IDNA applications (was: RE: sharp s (Eszett))

Fri Mar 7 22:45:11 CET 2008

--On Friday, 07 March, 2008 13:03 -0800 Paul Hoffman
<phoffman at imc.org> wrote:

> Just to be clear: this is not just browsers. All applications
> that use IDNA2003 (mail programs, IM clients, and so on) will
> need to have the self-update property described above,
> assuming that we adopt the "mapping is done in the
> application" idea.

Paul,

One needs this even without the "mapping is done in the
application" rule.  

What requires it is getting rid of the rule that unassigned code
points are looked up.  Looking those code points up and having
that be stable across Unicode versions essentially requires the
assumption that no character will be added to Unicode in the
future that would have either a canonical or compatibility
composition or that it would be transformed by casemapping
(essentially that no more upper case characters would be added).
That requirement is untenable, as evidenced by both Erik's
Bactrian examples or the recent introduction of an upper-case
Eszett that was part of the beginning of this thread.

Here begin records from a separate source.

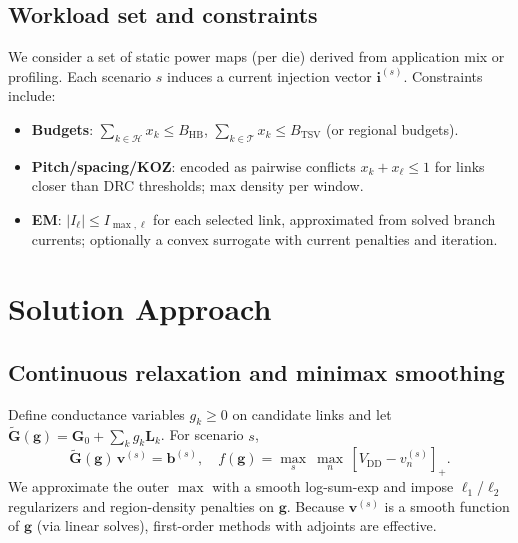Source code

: \documentclass[conference]{IEEEtran}
\begin{document}
\subsection{Workload set and constraints}
We consider a set of static power maps (per die) derived from application mix or profiling. Each scenario $s$ induces a current injection vector $\bm{i}^{(s)}$. Constraints include:
\begin{itemize}[leftmargin=*,nosep]
  \item \textbf{Budgets}: $\sum_{k\in\mathcal{H}} x_k\le B_{\text{HB}}$, $\sum_{k\in\mathcal{T}} x_k\le B_{\text{TSV}}$ (or regional budgets).
  \item \textbf{Pitch/spacing/KOZ}: encoded as pairwise conflicts $x_k+x_\ell\le 1$ for links closer than DRC thresholds; max density per window.
  \item \textbf{EM}: $|I_\ell|\le I_{\max,\ell}$ for each selected link, approximated from solved branch currents; optionally a convex surrogate with current penalties and iteration.
\end{itemize}

\section{Solution Approach}
\subsection{Continuous relaxation and minimax smoothing}
Define conductance variables $g_k\ge 0$ on candidate links and let $\widetilde{\bm{G}}(\bm{g})=\bm{G}_0+\sum_k g_k \bm{L}_k$. For scenario $s$,
\begin{equation}
 \widetilde{\bm{G}}(\bm{g})\,\bm{v}^{(s)}=\bm{b}^{(s)},\quad
 f(\bm{g})=\max_{s}\ \max_{n}\,[V_{\text{DD}}-v^{(s)}_n]_+.
\end{equation}
We approximate the outer $\max$ with a smooth log-sum-exp and impose $\ell_1$/$\ell_2$ regularizers and region-density penalties on $\bm{g}$. Because $\bm{v}^{(s)}$ is a smooth function of $\bm{g}$ (via linear solves), first-order methods with adjoints are effective.
\end{document}

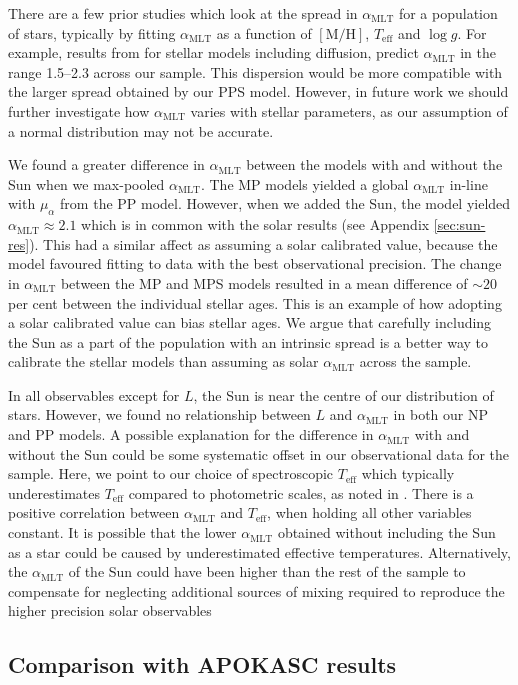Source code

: \documentclass[a4paper,fleqn,usenatbib]{mnras}
\newcommand{\metallicity}{\ensuremath{[\mathrm{M}/\mathrm{H}]}}
\newcommand{\teff}{\ensuremath{T_\mathrm{eff}}}
\newcommand{\mlt}{\ensuremath{{\alpha_\mathrm{MLT}}}}
\begin{document}
There are a few prior studies which look at the spread in $\mlt$ for a population of stars, typically by fitting $\mlt$ as a function of $\metallicity$, $\teff$ and $\log g$. For example, results from \citet{Viani.Basu.ea2018} for stellar models including diffusion, predict $\mlt$ in the range \numrange{1.5}{2.3} across our sample. This dispersion would be more compatible with the larger spread obtained by our PPS model. However, in future work we should further investigate how $\mlt$ varies with stellar parameters, as our assumption of a normal distribution may not be accurate.

We found a greater difference in $\mlt$ between the models with and without the Sun when we max-pooled $\mlt$. The MP models yielded a global $\mlt$ in-line with $\mu_\alpha$ from the PP model. However, when we added the Sun, the model yielded $\mlt \approx 2.1$ which is in common with the solar results (see Appendix \ref{sec:sun-res}). This had a similar affect as assuming a solar calibrated value, because the model favoured fitting to data with the best observational precision. The change in $\mlt$ between the MP and MPS models resulted in a mean difference of $\sim 20$ per cent between the individual stellar ages. This is an example of how adopting a solar calibrated value can bias stellar ages. We argue that carefully including the Sun as a part of the population with an intrinsic spread is a better way to calibrate the stellar models than assuming as solar $\mlt$ across the sample.

In all observables except for $L$, the Sun is near the centre of our distribution of stars. However, we found no relationship between $L$ and $\mlt$ in both our NP and PP models. A possible explanation for the difference in $\mlt$ with and without the Sun could be some systematic offset in our observational data for the sample. Here, we point to our choice of spectroscopic $\teff$ which typically underestimates $\teff$ compared to photometric scales, as noted in . There is a positive correlation between $\mlt$ and $\teff$, when holding all other variables constant. It is possible that the lower $\mlt$ obtained without including the Sun as a star could be caused by underestimated effective temperatures. Alternatively, the $\mlt$ of the Sun could have been higher than the rest of the sample to compensate for neglecting additional sources of mixing required to reproduce the higher precision solar observables

\subsection{Comparison with APOKASC results}\label{sec:comp}
\end{document}
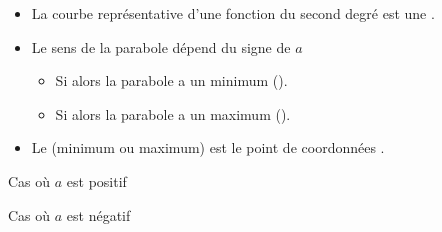 \documentclass[12pt,a4paper]{article}
\begin{document}
\begin{myprops}
	\begin{itemize}
		\item La courbe représentative d'une fonction du second degré est une .
		\item Le sens de la parabole dépend du signe de $a$
			\begin{itemize}
				\item Si  alors la parabole a un minimum ().
				\item Si  alors la parabole a un maximum ().
			\end{itemize}
		\item Le  (minimum ou maximum) est le point de coordonnées .
	\end{itemize}


\begin{multicols}{2}

Cas où $a$ est positif


Cas où $a$ est négatif


\end{multicols}

\end{myprops}
\end{document}
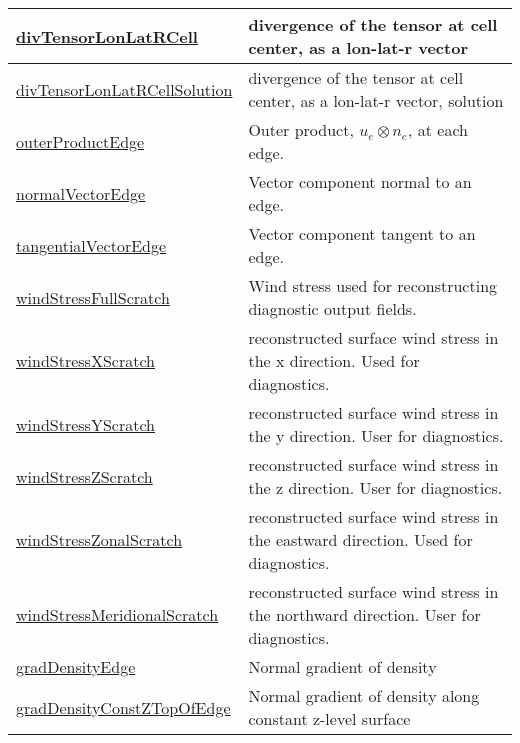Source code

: {\begin{center}
\begin{longtable}{| p{2.0in} | p{4.0in} |}
    \hline
    \hyperref[subsec:var_sec_scratch_divTensorLonLatRCell]{divTensorLonLatRCell} & divergence of the tensor at cell center, as a lon-lat-r vector \\
    \hline
    \hyperref[subsec:var_sec_scratch_divTensorLonLatRCellSolution]{divTensorLonLatRCellSolution} & divergence of the tensor at cell center, as a lon-lat-r vector, solution \\
    \hline
    \hyperref[subsec:var_sec_scratch_outerProductEdge]{outerProductEdge} & Outer product, $u_e \otimes n_e$, at each edge. \\
    \hline
    \hyperref[subsec:var_sec_scratch_normalVectorEdge]{normalVectorEdge} & Vector component normal to an edge. \\
    \hline
    \hyperref[subsec:var_sec_scratch_tangentialVectorEdge]{tangentialVectorEdge} & Vector component tangent to an edge. \\
    \hline
    \hyperref[subsec:var_sec_scratch_windStressFullScratch]{windStressFullScratch} & Wind stress used for reconstructing diagnostic output fields. \\
    \hline
    \hyperref[subsec:var_sec_scratch_windStressXScratch]{windStressXScratch} & reconstructed surface wind stress in the x direction. Used for diagnostics. \\
    \hline
    \hyperref[subsec:var_sec_scratch_windStressYScratch]{windStressYScratch} & reconstructed surface wind stress in the y direction. User for diagnostics. \\
    \hline
    \hyperref[subsec:var_sec_scratch_windStressZScratch]{windStressZScratch} & reconstructed surface wind stress in the z direction. User for diagnostics. \\
    \hline
    \hyperref[subsec:var_sec_scratch_windStressZonalScratch]{windStressZonalScratch} & reconstructed surface wind stress in the eastward direction. Used for diagnostics. \\
    \hline
    \hyperref[subsec:var_sec_scratch_windStressMeridionalScratch]{windStressMeridionalScratch} & reconstructed surface wind stress in the northward direction. User for diagnostics. \\
    \hline
    \hyperref[subsec:var_sec_scratch_gradDensityEdge]{gradDensityEdge} & Normal gradient of density \\
    \hline
    \hyperref[subsec:var_sec_scratch_gradDensityConstZTopOfEdge]{gradDensityConstZTopOfEdge} & Normal gradient of density along constant z-level surface \\
    \hline

\end{longtable}
\end{center}}
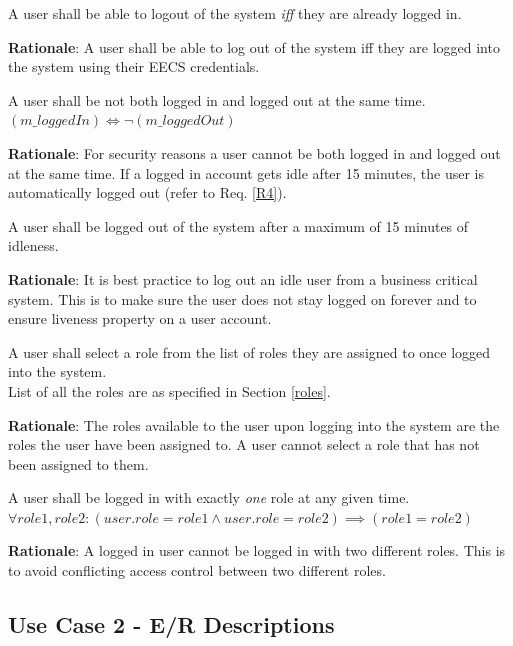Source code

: \documentclass[fontsize=12pt,paper=letter,twoside]{scrartcl}
\begin{document}
\genreq
{A user shall be able to logout of the system \emph{iff} they are already logged in.\\}
{}
\label{R2}

\smallskip
\noindent \textbf{Rationale}: A user shall be able to log out of the system iff they are logged into the system using their EECS credentials.

\rdescription
{A user shall be not both logged in and logged out at the same time.\\}
{$(m\_loggedIn) \iff \neg (m\_loggedOut)$}
\label{R3}

\smallskip
\noindent \textbf{Rationale}: For security reasons a user cannot be both logged in and logged out at the same time. If a logged in account gets idle after 15 minutes, the user is automatically logged out (refer to Req. \ref{R4}).

\genreq
{A user shall be logged out of the system after a maximum of 15 minutes of idleness.\\}
{}
\label{R4}

\smallskip
\noindent \textbf{Rationale}: It is best practice to log out an idle user from a business critical system. This is to make sure the user does not stay logged on forever and to ensure liveness property on a user account.

\rdescription
{A user shall select a role from the list of roles they are assigned to once logged into the system.\\}
{List of all the roles are as specified in Section \ref{roles}.}
\label{R5}

\smallskip
\noindent \textbf{Rationale}: The roles available to the user upon logging into the system are the roles the user have been assigned to. A user cannot select a role that has not been assigned to them.

\rdescription
{A user shall be logged in with exactly \emph{one} role at any given time.\\}
{$\forall role1, role2 : (user.role = role1 \land user.role = role2) \implies (role1 = role2)$}
\label{R6}

\smallskip
\noindent \textbf{Rationale}: A logged in user cannot be logged in with two different roles. This is to avoid conflicting access control between two different roles.

\subsection{Use Case 2 - E/R Descriptions}
\end{document}
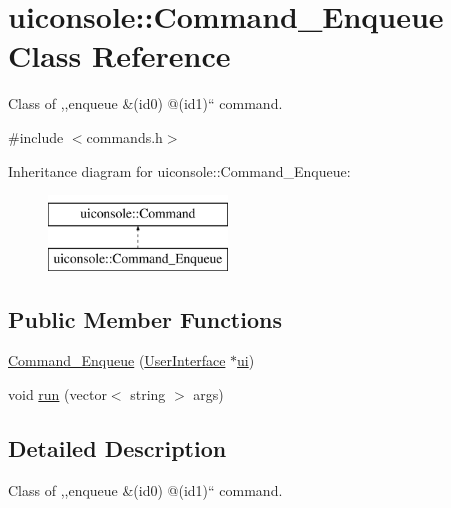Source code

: \hypertarget{classuiconsole_1_1Command__Enqueue}{
\section{uiconsole::Command\_\-Enqueue Class Reference}
\label{da/d43/classuiconsole_1_1Command__Enqueue}
}


Class of ,,enqueue \&(id0) @(id1)`` command.  




{\ttfamily \#include $<$commands.h$>$}

Inheritance diagram for uiconsole::Command\_\-Enqueue:\begin{figure}[H]
\begin{center}
\leavevmode
\includegraphics[height=2.000000cm]{da/d43/classuiconsole_1_1Command__Enqueue}
\end{center}
\end{figure}
\subsection*{Public Member Functions}
\begin{DoxyCompactItemize}
\item 
\hyperlink{classuiconsole_1_1Command__Enqueue_ac29b7ad041516806ac7b7398da2dc811}{Command\_\-Enqueue} (\hyperlink{classUserInterface}{UserInterface} $\ast$\hyperlink{classuiconsole_1_1Command_ab43ed5152860c099f858d62f9f556699}{ui})
\item 
void \hyperlink{classuiconsole_1_1Command__Enqueue_a62ddd6ebdd0412b4d109d56e48ec1f9e}{run} (vector$<$ string $>$ args)
\end{DoxyCompactItemize}


\subsection{Detailed Description}
Class of ,,enqueue \&(id0) @(id1)`` command. 

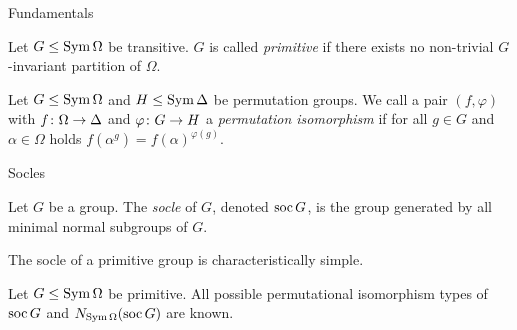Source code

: \begin{frame}{Fundamentals}
    \begin{defn}
        Let $G \leq \operatorname{Sym} \Omega$ be transitive.
        $G$ is called \emph{primitive} if there exists no non-trivial
        $G$-invariant partition of $\Omega$.
    \end{defn}
    \pause

    \begin{defn}
        Let $G \leq \operatorname{Sym} \Omega$ and $H \leq \operatorname{Sym} \Delta$ be permutation groups.
        We call a pair $(f, \varphi)$ with
        $f \colon \Omega \rightarrow \Delta$
        and
        $\varphi \colon G \rightarrow H$
        a \emph{permutation isomorphism}
        if
        \pause
        for all
        $g \in G$ and $\alpha \in \Omega$ holds
        $f(\alpha ^ g) = f(\alpha) ^ {\varphi(g)}$.
    \end{defn}
\end{frame}


\begin{frame}{Socles}
    \begin{defn}
        Let $G$ be a group. The \emph{socle} of $G$, denoted $\operatorname{soc} G$,
        is the group generated by all minimal normal subgroups of $G$.
    \end{defn}
    \pause

    \begin{thm}
        The socle of a primitive group is characteristically simple.
    \end{thm}
    \pause

    \begin{thm}
        Let $G \leq \operatorname{Sym} \Omega$ be primitive.
        All possible permutational isomorphism types of $\operatorname{soc} G$
        \pause
        and
        $N_{\operatorname{Sym} \Omega}(\operatorname{soc} G)$ are known.
    \end{thm}
\end{frame}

As long as one permits looking up unassigned characters, all
three possible cases (other than "freeze at 3.2 forever") get us
into different types of trouble:

	* Simply upgrading Nameprep/ Stringprep to Unicode 5.0
	or 5.1 without making any of the other IDNA200X changes
	would create an ambiguity.  As I think Erik pointed out,
	an IDNA2003-conforming implementation would encode
	U+03F7 into Punycode as itself (as an unknown code
	point) and try to look it up, while an updated
	application would presumably casefold it to U+03F8 and
	look that up.

	* An IDNA200X-conforming implementation without the "no
	mappings" rule (i.e., with "look up unassigned code
	points" and with mappings similar to Stringprep) would
	behave exactly as above for U+03F7.  However, an
	implementation or standards model consistent with
	Unicode 5.0 would run into substantially the same
	problem when compared to Unicode 5.1 and the inclusion
	of upper-case Eszett with the latter.   Without looking
	up unassigned code points, the Unicode 5.0 version would
	be unable to access the code point that Unicode 5.1
	assigns to upper-case Eszett; once that code point was
	accessible (i.e., after upgrading to Unicode 5.1), it
	would casefold properly.

	* An IDNA200X-conforming implementation without mappings
	would reject U+03F7 entirely for Unicode 5.0 and 5.1 (no
	mappings) and would reject the codepoint for upper-case
	Eszett entirely for 5.1 (again, no mappings) but would
	also reject that codepoint for 5.0 because it was
	unassigned.

We have the "no mapping" rule in the proposed document because
we believe that it is much more clear for both end users and
registrants and because it appears to offer better stability in
the types of relationships above.   But explicit upgrading to
gain access to newly-coded characters under any scenario that
doesn't involve looking up unassigned code points.  And looking
up those code points, _especially_ if mapping is included in the
protocol, leads to inconsistent results.

     john